This view of the question accords with the further view that such agreements are not prohibited by the statute of frauds or the statutes regulating the manner of conveying real estate. Clearly, if such agreements are valid, then acquiescence and adverse possession for the statutory period are not essential to their validity. There are cases, however, where the original parol agreement cannot be shown by direct evidence. In such cases, the only way of proving the original parol agreement is to show that the established line was long acquiesced in by the parties, and the lopger the acquiescence the more valuable such evidence becomes. We, therefore, conclude that, in order to establish the parol agreement relied on by the Garvins, it was not necessary to show that the line claimed to have been established by that agreement was followed by the acquiescence or adverse possession of the parties for a period of fifteen years. All that was necessary was to show that the dividing line was actually established and thereafter recognized or acquiesced in by the parties for a considerable while. In view, however, of the conflicting evidence in regard to the agreement itself, and its subsequent execution by the erection of the fence on the alleged dividing line, we conclude that the question was properly one for the jury.
When we come to consider the alleged parol agreement testified to by the Threlkelds a'different question is presented. While they denied the parol agreement relied on by the Garvins, they further testified that the parol agreement actually made by the parties was to the effect that the “Tenant line” was to be established by a surveyor and the division fence erected on that line. It will thus be seen that the location alleged to *269have been agreed on was not marked or fenced, bnt was subject to the subsequent establishment of the line. In other words, the agreement was never executed and was, therefore, clearly within the statute of frauds. Warden v. Addington, supra; Robinson v. Corn, 2 Bibb, 124. While the testimony of the Threlkelds was admissible for the purposes of disproving the parol agreement relied on by the Garvins, it was not sufficient to establish the validity of the parol agreement on which they themselves relied.
If, upon the return of the case, the evidence on the question of adverse possession be substantially the same, the trial court will direct a verdict in favor of the Garvins for the land lying between the “Tenant line” and the old fence.
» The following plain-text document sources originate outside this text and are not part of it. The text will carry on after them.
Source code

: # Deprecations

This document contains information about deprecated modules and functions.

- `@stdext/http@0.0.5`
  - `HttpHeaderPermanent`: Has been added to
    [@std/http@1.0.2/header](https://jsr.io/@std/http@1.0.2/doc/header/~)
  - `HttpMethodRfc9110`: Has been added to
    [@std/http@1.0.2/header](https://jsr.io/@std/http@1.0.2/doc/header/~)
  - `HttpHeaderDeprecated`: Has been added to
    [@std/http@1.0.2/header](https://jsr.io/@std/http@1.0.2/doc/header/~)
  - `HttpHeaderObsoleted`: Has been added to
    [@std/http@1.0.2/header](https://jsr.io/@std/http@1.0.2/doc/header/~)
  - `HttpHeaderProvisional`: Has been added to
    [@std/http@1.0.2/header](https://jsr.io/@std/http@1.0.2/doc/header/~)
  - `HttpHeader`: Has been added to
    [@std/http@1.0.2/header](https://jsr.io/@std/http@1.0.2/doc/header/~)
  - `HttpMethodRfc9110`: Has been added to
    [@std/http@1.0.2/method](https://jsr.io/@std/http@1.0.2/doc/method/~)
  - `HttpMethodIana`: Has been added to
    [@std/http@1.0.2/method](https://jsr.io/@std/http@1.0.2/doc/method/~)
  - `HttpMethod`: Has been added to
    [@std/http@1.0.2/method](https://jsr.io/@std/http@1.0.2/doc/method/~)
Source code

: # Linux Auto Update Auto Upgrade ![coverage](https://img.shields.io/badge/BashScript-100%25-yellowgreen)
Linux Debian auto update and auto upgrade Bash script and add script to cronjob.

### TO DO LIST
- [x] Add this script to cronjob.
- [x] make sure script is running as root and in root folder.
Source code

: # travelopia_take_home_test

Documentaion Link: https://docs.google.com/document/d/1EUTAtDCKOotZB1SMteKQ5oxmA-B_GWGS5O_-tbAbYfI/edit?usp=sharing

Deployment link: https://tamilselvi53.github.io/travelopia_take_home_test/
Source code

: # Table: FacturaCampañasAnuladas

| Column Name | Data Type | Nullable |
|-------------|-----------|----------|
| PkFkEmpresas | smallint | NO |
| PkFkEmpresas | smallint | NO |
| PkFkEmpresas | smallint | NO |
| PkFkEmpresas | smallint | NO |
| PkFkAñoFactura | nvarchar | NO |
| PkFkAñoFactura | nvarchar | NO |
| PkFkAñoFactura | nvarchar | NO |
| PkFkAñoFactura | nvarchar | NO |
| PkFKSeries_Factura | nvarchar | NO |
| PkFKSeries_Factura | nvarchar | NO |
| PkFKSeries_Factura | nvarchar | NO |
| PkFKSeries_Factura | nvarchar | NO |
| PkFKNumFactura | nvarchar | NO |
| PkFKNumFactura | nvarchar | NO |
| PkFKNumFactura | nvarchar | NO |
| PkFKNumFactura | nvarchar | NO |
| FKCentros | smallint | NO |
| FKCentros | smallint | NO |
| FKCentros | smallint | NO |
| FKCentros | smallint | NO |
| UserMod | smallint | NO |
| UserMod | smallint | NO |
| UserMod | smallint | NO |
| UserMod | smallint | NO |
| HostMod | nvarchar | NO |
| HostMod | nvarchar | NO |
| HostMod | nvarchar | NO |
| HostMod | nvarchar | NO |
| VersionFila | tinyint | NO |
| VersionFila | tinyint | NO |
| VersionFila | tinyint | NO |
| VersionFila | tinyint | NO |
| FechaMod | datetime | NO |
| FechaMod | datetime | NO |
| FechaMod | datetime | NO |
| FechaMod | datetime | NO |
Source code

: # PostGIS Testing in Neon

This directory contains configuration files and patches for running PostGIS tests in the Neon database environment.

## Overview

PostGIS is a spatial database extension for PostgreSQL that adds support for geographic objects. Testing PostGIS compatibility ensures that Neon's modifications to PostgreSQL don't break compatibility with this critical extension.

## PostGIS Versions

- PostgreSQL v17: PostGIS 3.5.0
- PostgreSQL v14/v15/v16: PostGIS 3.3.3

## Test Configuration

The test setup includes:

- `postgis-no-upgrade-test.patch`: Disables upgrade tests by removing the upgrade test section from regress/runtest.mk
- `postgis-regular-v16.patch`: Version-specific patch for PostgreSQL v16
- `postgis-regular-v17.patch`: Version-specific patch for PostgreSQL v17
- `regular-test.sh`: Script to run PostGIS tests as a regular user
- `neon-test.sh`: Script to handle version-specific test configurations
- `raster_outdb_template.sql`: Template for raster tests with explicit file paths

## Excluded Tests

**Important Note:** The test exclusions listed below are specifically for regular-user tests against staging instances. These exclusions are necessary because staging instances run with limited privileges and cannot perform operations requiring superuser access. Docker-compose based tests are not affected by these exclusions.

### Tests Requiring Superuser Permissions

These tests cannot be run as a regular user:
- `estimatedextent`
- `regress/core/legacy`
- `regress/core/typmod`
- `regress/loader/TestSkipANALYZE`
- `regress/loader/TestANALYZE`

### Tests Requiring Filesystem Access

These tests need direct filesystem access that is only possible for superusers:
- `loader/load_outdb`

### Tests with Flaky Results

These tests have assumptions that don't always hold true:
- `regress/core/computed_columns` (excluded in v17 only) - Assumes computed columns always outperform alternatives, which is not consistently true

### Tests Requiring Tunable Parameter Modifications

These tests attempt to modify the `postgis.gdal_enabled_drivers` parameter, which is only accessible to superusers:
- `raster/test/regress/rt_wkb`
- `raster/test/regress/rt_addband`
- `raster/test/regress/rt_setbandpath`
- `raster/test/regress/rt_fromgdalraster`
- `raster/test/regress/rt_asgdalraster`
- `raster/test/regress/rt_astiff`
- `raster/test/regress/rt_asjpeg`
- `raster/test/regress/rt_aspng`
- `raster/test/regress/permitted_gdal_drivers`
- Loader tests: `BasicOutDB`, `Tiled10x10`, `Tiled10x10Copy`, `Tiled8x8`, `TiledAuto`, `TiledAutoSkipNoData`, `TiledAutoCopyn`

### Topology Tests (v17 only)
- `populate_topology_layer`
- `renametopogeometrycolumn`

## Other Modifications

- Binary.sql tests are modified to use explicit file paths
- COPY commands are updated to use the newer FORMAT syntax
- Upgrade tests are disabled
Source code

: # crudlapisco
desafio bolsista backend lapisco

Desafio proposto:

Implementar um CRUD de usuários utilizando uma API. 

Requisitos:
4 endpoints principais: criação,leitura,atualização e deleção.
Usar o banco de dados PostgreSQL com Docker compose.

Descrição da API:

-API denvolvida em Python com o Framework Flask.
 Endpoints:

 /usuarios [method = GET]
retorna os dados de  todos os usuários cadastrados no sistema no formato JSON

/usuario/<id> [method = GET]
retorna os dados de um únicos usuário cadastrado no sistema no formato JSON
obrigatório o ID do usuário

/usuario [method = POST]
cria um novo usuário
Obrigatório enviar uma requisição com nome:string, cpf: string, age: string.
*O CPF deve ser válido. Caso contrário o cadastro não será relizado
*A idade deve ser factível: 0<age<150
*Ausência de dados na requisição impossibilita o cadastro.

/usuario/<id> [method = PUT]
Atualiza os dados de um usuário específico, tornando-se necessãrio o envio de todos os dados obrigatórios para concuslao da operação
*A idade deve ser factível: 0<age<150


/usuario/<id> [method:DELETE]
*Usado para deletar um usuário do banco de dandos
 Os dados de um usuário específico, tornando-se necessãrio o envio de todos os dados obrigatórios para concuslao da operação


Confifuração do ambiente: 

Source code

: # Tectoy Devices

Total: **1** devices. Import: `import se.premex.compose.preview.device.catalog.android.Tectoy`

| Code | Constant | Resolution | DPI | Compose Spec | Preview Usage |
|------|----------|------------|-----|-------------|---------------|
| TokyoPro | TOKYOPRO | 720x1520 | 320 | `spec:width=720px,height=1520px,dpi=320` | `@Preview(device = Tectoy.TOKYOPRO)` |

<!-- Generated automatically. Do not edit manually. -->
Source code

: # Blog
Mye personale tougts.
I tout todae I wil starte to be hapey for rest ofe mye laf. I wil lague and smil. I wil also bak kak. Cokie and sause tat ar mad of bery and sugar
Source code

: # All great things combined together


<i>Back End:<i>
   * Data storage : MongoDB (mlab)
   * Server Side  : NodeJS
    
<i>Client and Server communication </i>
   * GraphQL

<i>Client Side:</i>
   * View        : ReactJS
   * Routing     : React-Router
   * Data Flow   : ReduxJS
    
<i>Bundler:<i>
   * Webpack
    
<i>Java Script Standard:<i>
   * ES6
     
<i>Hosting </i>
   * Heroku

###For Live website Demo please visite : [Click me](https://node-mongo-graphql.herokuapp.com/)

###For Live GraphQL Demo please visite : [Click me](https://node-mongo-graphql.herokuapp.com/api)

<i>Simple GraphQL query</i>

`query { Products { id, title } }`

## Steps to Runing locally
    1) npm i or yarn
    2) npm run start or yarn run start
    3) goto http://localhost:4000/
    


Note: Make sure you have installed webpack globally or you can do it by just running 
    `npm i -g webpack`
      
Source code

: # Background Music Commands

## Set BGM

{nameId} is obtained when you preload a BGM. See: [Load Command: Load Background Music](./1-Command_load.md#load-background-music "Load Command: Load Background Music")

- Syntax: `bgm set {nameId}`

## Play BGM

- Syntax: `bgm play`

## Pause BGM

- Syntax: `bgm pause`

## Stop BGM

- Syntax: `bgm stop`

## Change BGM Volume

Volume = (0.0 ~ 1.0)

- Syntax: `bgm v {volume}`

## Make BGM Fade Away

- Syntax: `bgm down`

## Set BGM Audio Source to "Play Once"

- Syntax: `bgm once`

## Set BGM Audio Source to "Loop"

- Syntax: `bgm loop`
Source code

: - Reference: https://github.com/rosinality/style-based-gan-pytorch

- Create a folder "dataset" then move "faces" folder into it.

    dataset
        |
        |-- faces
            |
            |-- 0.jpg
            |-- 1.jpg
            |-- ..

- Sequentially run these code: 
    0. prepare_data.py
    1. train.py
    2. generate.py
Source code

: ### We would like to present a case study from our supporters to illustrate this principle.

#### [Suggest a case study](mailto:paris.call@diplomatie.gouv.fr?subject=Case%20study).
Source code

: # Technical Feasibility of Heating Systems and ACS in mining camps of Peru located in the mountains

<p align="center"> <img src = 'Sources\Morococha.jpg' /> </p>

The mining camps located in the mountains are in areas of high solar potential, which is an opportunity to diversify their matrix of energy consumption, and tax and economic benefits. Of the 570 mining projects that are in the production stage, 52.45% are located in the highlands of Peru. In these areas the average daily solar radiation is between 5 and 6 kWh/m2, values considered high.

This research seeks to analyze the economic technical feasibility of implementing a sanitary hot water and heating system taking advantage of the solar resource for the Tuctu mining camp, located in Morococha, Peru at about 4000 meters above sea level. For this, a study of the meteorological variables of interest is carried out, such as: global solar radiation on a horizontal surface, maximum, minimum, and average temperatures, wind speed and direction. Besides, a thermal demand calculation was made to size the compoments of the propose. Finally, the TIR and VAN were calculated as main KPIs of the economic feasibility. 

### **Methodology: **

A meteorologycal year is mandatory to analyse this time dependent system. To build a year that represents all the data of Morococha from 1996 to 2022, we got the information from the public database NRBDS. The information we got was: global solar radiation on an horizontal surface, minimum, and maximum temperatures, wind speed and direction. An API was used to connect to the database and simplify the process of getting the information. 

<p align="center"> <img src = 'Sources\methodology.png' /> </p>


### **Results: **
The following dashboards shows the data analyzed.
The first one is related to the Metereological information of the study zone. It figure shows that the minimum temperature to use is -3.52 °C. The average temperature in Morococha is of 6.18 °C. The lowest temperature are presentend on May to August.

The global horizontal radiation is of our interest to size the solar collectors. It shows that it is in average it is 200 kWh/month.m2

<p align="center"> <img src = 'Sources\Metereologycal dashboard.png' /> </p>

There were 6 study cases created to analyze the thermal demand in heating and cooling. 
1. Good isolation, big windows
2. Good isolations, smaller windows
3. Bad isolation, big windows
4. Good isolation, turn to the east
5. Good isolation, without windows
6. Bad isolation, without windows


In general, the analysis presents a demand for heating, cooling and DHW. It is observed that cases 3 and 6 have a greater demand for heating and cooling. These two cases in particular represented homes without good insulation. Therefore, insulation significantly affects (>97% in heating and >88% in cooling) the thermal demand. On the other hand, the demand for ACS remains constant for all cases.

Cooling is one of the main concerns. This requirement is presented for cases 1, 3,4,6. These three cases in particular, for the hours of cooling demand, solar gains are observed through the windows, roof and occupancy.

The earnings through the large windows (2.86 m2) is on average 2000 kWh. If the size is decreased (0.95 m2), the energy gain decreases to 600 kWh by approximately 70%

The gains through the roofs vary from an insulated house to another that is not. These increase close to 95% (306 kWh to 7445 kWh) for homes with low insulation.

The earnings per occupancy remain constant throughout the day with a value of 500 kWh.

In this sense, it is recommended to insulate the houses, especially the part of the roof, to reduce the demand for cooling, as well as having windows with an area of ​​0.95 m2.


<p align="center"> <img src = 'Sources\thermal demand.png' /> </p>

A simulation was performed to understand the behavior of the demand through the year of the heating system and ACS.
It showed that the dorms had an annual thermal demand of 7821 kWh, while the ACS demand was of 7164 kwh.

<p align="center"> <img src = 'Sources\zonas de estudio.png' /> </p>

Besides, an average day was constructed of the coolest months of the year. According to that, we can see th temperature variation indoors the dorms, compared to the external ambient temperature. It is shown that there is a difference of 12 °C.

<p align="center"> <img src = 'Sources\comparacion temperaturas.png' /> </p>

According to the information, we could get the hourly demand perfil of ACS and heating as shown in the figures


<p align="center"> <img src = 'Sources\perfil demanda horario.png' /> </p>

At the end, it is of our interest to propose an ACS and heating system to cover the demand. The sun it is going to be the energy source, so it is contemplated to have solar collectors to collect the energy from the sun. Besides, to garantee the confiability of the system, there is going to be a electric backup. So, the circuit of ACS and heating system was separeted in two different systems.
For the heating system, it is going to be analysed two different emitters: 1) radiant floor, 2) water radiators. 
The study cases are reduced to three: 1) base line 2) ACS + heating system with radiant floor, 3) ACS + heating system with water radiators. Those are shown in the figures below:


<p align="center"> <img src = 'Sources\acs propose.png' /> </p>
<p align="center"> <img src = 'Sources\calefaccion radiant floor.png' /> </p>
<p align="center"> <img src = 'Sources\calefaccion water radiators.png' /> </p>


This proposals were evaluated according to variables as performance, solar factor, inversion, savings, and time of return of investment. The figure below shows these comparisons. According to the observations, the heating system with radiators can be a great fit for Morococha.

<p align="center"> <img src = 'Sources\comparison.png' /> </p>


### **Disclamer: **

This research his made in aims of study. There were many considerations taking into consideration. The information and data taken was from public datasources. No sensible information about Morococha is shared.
The court will also instruct the jury, in substance, to find for plaintiffs as to the land lying between the old fence and the new fence, unless they believe from the evidence that the plaintiffs and defendants agreed upon the location of the line between their respective lands and built the dividing fence thereon pursuant to said agreement, and thereafter acquiesced in such location for a considerable period of time, in which event they will find for the defendants.
Judgment reversed and cause remanded for a new trial consistent with this opinion.